__Problem statement__. Where a line of the data below has the string "Controller", copy that line.

(Saved entries)
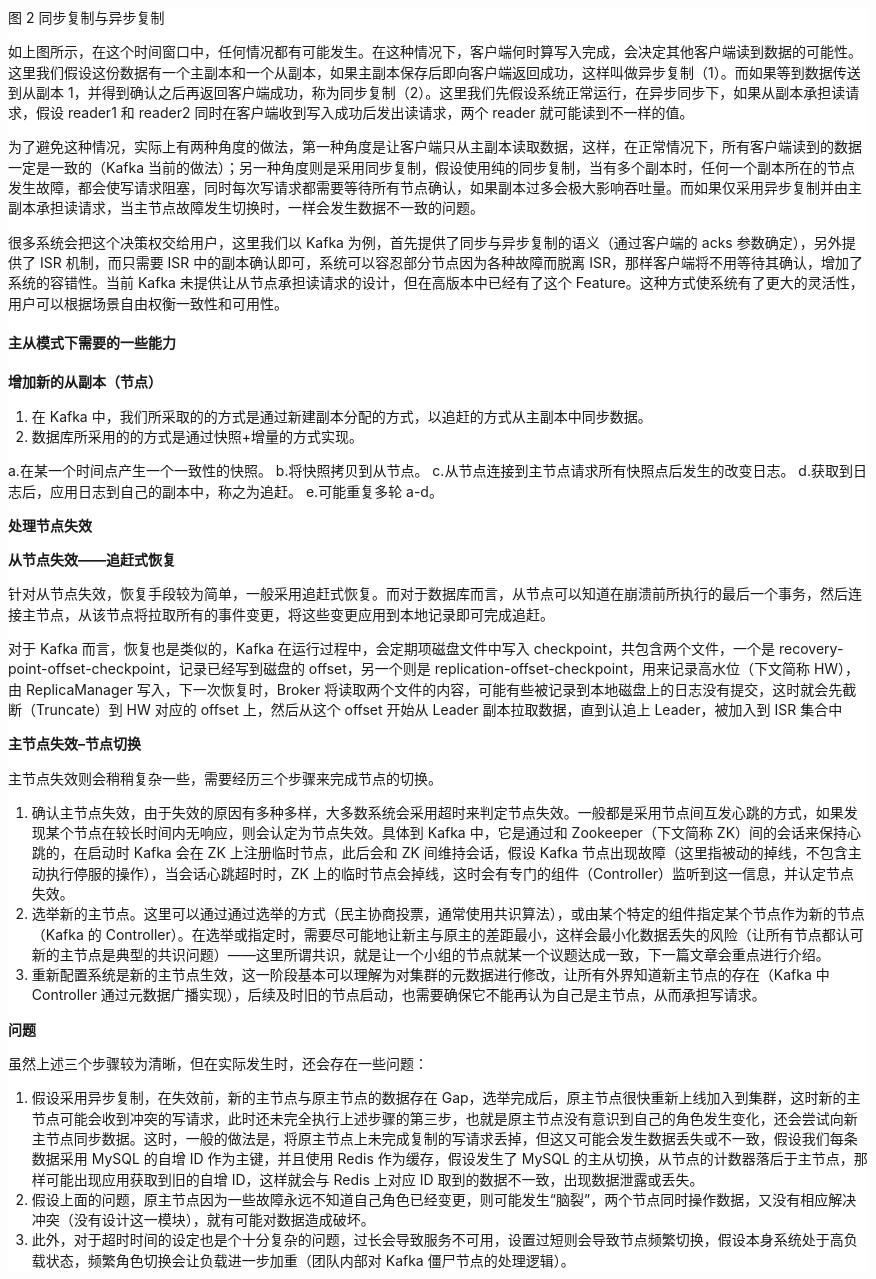 图 2 同步复制与异步复制



如上图所示，在这个时间窗口中，任何情况都有可能发生。在这种情况下，客户端何时算写入完成，会决定其他客户端读到数据的可能性。这里我们假设这份数据有一个主副本和一个从副本，如果主副本保存后即向客户端返回成功，这样叫做异步复制（1）。而如果等到数据传送到从副本 1，并得到确认之后再返回客户端成功，称为同步复制（2）。这里我们先假设系统正常运行，在异步同步下，如果从副本承担读请求，假设 reader1 和 reader2 同时在客户端收到写入成功后发出读请求，两个 reader 就可能读到不一样的值。

为了避免这种情况，实际上有两种角度的做法，第一种角度是让客户端只从主副本读取数据，这样，在正常情况下，所有客户端读到的数据一定是一致的（Kafka 当前的做法）；另一种角度则是采用同步复制，假设使用纯的同步复制，当有多个副本时，任何一个副本所在的节点发生故障，都会使写请求阻塞，同时每次写请求都需要等待所有节点确认，如果副本过多会极大影响吞吐量。而如果仅采用异步复制并由主副本承担读请求，当主节点故障发生切换时，一样会发生数据不一致的问题。

很多系统会把这个决策权交给用户，这里我们以 Kafka 为例，首先提供了同步与异步复制的语义（通过客户端的 acks 参数确定），另外提供了 ISR 机制，而只需要 ISR 中的副本确认即可，系统可以容忍部分节点因为各种故障而脱离 ISR，那样客户端将不用等待其确认，增加了系统的容错性。当前 Kafka 未提供让从节点承担读请求的设计，但在高版本中已经有了这个 Feature。这种方式使系统有了更大的灵活性，用户可以根据场景自由权衡一致性和可用性。

#### 主从模式下需要的一些能力

**增加新的从副本（节点）**

1. 在 Kafka 中，我们所采取的的方式是通过新建副本分配的方式，以追赶的方式从主副本中同步数据。
2. 数据库所采用的的方式是通过快照+增量的方式实现。

a.在某一个时间点产生一个一致性的快照。 b.将快照拷贝到从节点。 c.从节点连接到主节点请求所有快照点后发生的改变日志。 d.获取到日志后，应用日志到自己的副本中，称之为追赶。 e.可能重复多轮 a-d。

**处理节点失效**

**从节点失效——追赶式恢复**

针对从节点失效，恢复手段较为简单，一般采用追赶式恢复。而对于数据库而言，从节点可以知道在崩溃前所执行的最后一个事务，然后连接主节点，从该节点将拉取所有的事件变更，将这些变更应用到本地记录即可完成追赶。

对于 Kafka 而言，恢复也是类似的，Kafka 在运行过程中，会定期项磁盘文件中写入 checkpoint，共包含两个文件，一个是 recovery-point-offset-checkpoint，记录已经写到磁盘的 offset，另一个则是 replication-offset-checkpoint，用来记录高水位（下文简称 HW），由 ReplicaManager 写入，下一次恢复时，Broker 将读取两个文件的内容，可能有些被记录到本地磁盘上的日志没有提交，这时就会先截断（Truncate）到 HW 对应的 offset 上，然后从这个 offset 开始从 Leader 副本拉取数据，直到认追上 Leader，被加入到 ISR 集合中

**主节点失效–节点切换**

主节点失效则会稍稍复杂一些，需要经历三个步骤来完成节点的切换。

1. 确认主节点失效，由于失效的原因有多种多样，大多数系统会采用超时来判定节点失效。一般都是采用节点间互发心跳的方式，如果发现某个节点在较长时间内无响应，则会认定为节点失效。具体到 Kafka 中，它是通过和 Zookeeper（下文简称 ZK）间的会话来保持心跳的，在启动时 Kafka 会在 ZK 上注册临时节点，此后会和 ZK 间维持会话，假设 Kafka 节点出现故障（这里指被动的掉线，不包含主动执行停服的操作），当会话心跳超时时，ZK 上的临时节点会掉线，这时会有专门的组件（Controller）监听到这一信息，并认定节点失效。
2. 选举新的主节点。这里可以通过通过选举的方式（民主协商投票，通常使用共识算法），或由某个特定的组件指定某个节点作为新的节点（Kafka 的 Controller）。在选举或指定时，需要尽可能地让新主与原主的差距最小，这样会最小化数据丢失的风险（让所有节点都认可新的主节点是典型的共识问题）——这里所谓共识，就是让一个小组的节点就某一个议题达成一致，下一篇文章会重点进行介绍。
3. 重新配置系统是新的主节点生效，这一阶段基本可以理解为对集群的元数据进行修改，让所有外界知道新主节点的存在（Kafka 中 Controller 通过元数据广播实现），后续及时旧的节点启动，也需要确保它不能再认为自己是主节点，从而承担写请求。

**问题**

虽然上述三个步骤较为清晰，但在实际发生时，还会存在一些问题：

1. 假设采用异步复制，在失效前，新的主节点与原主节点的数据存在 Gap，选举完成后，原主节点很快重新上线加入到集群，这时新的主节点可能会收到冲突的写请求，此时还未完全执行上述步骤的第三步，也就是原主节点没有意识到自己的角色发生变化，还会尝试向新主节点同步数据。这时，一般的做法是，将原主节点上未完成复制的写请求丢掉，但这又可能会发生数据丢失或不一致，假设我们每条数据采用 MySQL 的自增 ID 作为主键，并且使用 Redis 作为缓存，假设发生了 MySQL 的主从切换，从节点的计数器落后于主节点，那样可能出现应用获取到旧的自增 ID，这样就会与 Redis 上对应 ID 取到的数据不一致，出现数据泄露或丢失。
2. 假设上面的问题，原主节点因为一些故障永远不知道自己角色已经变更，则可能发生“脑裂”，两个节点同时操作数据，又没有相应解决冲突（没有设计这一模块），就有可能对数据造成破坏。
3. 此外，对于超时时间的设定也是个十分复杂的问题，过长会导致服务不可用，设置过短则会导致节点频繁切换，假设本身系统处于高负载状态，频繁角色切换会让负载进一步加重（团队内部对 Kafka 僵尸节点的处理逻辑）。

__Response for this exercise__.
1. 确认主节点失效，由于失效的原因有多种多样，大多数系统会采用超时来判定节点失效。一般都是采用节点间互发心跳的方式，如果发现某个节点在较长时间内无响应，则会认定为节点失效。具体到 Kafka 中，它是通过和 Zookeeper（下文简称 ZK）间的会话来保持心跳的，在启动时 Kafka 会在 ZK 上注册临时节点，此后会和 ZK 间维持会话，假设 Kafka 节点出现故障（这里指被动的掉线，不包含主动执行停服的操作），当会话心跳超时时，ZK 上的临时节点会掉线，这时会有专门的组件（Controller）监听到这一信息，并认定节点失效。
2. 选举新的主节点。这里可以通过通过选举的方式（民主协商投票，通常使用共识算法），或由某个特定的组件指定某个节点作为新的节点（Kafka 的 Controller）。在选举或指定时，需要尽可能地让新主与原主的差距最小，这样会最小化数据丢失的风险（让所有节点都认可新的主节点是典型的共识问题）——这里所谓共识，就是让一个小组的节点就某一个议题达成一致，下一篇文章会重点进行介绍。
3. 重新配置系统是新的主节点生效，这一阶段基本可以理解为对集群的元数据进行修改，让所有外界知道新主节点的存在（Kafka 中 Controller 通过元数据广播实现），后续及时旧的节点启动，也需要确保它不能再认为自己是主节点，从而承担写请求。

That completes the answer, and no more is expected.